1610. Rowlands, Martin Mark-all, 17. Worke is left at home vndone, and loyterers laze in the streete.
1611. Cotgr., Sendormir en sentinello, to laze it when he hath most need to looke about him.
1661. K. W., Conf. Charac., Lawyer (1860), 43. He begins to lag and laze, like a tired jade.
a. 1704. Compl. Servant-Maid (ed. 7), 7. Incline not to sloth, or laze in bed.
1802. Southey, in C. C. Southey, Life, II. 195. I must sleep, and laze, and play whist till bed time.
1868. Lowell, Lett. (1894), I. iv. 453. I had a very pleasant time, sailing, fishing, and lazing about.
1899. Elisabethe Dupuy, in Atlantic Monthly, Aug., 199/2. We lazed along, hardly seeming to move at all.
† b. To laze oneself: to indulge in indolence.
1612. T. Adams, Gallants Burden, 28 b. Hence Beggars lase themselues in the fields of idlenesse.

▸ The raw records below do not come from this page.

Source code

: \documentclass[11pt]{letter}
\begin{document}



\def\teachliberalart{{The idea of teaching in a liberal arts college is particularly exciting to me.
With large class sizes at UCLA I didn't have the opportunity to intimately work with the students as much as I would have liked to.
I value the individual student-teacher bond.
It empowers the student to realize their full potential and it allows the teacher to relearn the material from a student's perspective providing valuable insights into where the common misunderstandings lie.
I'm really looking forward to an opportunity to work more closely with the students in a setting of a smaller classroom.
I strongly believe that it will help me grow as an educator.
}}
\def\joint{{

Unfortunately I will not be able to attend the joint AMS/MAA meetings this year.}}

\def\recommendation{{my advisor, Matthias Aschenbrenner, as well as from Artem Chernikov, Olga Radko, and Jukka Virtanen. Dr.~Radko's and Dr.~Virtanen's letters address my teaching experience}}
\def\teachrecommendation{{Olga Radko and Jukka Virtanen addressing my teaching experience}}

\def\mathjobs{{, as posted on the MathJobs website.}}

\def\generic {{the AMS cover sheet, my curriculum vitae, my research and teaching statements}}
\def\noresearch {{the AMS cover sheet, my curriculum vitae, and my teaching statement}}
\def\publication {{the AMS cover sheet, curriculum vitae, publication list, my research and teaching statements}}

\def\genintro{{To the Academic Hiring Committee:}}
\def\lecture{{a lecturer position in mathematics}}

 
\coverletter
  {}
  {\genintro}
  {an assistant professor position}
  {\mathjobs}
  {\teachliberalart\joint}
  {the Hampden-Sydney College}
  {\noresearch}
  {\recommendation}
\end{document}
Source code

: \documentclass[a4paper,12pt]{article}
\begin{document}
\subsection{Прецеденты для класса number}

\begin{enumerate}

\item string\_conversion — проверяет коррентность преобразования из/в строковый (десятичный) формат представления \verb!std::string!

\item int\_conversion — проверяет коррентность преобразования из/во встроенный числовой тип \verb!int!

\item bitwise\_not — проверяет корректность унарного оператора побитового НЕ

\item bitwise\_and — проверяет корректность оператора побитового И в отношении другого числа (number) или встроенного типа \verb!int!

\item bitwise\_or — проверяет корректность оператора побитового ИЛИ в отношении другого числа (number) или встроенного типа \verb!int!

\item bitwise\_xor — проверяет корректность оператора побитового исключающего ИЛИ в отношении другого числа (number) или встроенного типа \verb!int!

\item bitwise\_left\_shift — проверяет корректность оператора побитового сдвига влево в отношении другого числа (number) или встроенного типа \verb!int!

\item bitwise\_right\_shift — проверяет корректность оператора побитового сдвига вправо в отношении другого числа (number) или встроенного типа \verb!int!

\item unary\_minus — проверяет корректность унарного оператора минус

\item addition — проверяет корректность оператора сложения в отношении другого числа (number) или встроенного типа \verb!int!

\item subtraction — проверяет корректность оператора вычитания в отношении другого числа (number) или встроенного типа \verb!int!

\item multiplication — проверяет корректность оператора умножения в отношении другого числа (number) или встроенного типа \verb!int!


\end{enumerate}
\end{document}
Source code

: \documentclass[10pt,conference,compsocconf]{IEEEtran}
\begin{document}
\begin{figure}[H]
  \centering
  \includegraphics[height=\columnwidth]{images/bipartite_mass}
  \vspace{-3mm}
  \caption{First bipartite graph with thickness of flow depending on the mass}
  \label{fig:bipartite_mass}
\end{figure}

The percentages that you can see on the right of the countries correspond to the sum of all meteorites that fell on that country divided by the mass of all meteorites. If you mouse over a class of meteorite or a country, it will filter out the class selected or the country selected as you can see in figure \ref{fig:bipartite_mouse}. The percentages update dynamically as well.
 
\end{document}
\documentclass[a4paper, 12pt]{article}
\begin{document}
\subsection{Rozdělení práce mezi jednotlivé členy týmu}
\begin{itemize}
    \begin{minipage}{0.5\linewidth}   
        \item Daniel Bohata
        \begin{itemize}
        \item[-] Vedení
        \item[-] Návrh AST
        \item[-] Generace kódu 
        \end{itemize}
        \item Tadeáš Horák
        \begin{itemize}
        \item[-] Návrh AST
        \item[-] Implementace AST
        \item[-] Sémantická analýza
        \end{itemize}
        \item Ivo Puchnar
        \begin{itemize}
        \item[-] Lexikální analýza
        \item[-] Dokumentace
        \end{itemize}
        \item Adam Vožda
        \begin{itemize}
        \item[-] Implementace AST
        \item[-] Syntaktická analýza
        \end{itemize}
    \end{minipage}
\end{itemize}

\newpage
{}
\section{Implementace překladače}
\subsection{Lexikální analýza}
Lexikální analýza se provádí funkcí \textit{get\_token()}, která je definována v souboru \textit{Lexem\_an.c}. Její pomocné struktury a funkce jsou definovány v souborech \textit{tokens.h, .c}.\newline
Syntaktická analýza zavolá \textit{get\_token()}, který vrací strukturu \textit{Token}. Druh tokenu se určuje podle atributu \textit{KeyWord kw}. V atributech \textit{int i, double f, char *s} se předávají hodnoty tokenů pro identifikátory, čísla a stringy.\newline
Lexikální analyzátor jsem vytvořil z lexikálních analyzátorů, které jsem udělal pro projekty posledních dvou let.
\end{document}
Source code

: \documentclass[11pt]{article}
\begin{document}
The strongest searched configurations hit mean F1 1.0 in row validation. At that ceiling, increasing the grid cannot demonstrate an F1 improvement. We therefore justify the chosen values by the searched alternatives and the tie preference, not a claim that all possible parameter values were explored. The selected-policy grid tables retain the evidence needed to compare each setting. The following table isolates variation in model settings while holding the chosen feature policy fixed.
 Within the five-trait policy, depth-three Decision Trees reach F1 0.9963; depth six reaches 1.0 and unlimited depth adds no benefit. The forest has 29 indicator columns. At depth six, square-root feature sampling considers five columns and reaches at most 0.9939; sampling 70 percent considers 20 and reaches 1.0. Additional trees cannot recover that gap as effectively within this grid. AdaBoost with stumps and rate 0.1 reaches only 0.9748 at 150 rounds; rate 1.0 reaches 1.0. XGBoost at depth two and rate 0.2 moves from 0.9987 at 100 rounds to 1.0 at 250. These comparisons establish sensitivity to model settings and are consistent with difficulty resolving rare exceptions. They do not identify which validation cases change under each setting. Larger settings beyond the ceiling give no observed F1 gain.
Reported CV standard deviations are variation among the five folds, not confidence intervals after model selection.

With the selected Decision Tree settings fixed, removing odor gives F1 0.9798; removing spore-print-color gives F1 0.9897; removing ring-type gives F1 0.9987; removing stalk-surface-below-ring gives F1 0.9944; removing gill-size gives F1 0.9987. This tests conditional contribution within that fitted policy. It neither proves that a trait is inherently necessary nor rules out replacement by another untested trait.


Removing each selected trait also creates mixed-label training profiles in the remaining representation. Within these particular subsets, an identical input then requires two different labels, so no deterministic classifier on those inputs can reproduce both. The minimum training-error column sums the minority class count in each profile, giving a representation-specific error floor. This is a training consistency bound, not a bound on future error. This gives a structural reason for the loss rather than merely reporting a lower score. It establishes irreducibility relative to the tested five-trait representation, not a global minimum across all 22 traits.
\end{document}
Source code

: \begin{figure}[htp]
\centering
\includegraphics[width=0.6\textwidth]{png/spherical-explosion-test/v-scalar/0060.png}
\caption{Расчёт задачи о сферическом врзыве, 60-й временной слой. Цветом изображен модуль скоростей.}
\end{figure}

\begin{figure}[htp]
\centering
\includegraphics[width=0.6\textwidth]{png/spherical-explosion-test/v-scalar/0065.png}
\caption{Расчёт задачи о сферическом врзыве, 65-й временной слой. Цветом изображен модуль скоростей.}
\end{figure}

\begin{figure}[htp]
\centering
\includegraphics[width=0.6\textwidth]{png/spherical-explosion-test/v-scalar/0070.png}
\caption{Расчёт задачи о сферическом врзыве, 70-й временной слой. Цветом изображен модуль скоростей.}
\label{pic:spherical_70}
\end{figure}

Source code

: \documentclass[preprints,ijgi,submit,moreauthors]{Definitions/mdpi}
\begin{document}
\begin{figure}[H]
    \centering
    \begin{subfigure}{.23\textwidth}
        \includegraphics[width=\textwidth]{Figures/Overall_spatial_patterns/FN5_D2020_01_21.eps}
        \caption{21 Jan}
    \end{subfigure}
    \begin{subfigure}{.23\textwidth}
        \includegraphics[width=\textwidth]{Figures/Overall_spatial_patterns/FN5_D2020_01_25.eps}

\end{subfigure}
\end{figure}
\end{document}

1620. Shelton, Quix., II. xxii. 146. Lazing himselfe as if he had wakened out of a profound sleep.
1658. Gurnall, Chr. in Arm. (1669), 119/1. In a summers day he lay lazing himself on the grass.
2. quasi-trans. To pass away in indolence.
162777. Feltham, Resolves, II. xxxiv. 228. So the bloudless Tortoise lazeth his life away.
1891. E. Peacock, N. Brendon, II. 420. With the firm determination of lazing away the rest of the day.
Hence Lazing vbl. sb.
a. 1626. W. Sclater, 2 Thess. (1629), 283. The lazing of these loyterers is not numbred amongst mortals.
1672. Petty, Pol. Anat. (1691), 366. Their lazing seems to me to proceed from want of employment.
1880. H. S. Cooper, Coral Lands, II. 309. An hour or so of downright lazing on the heath.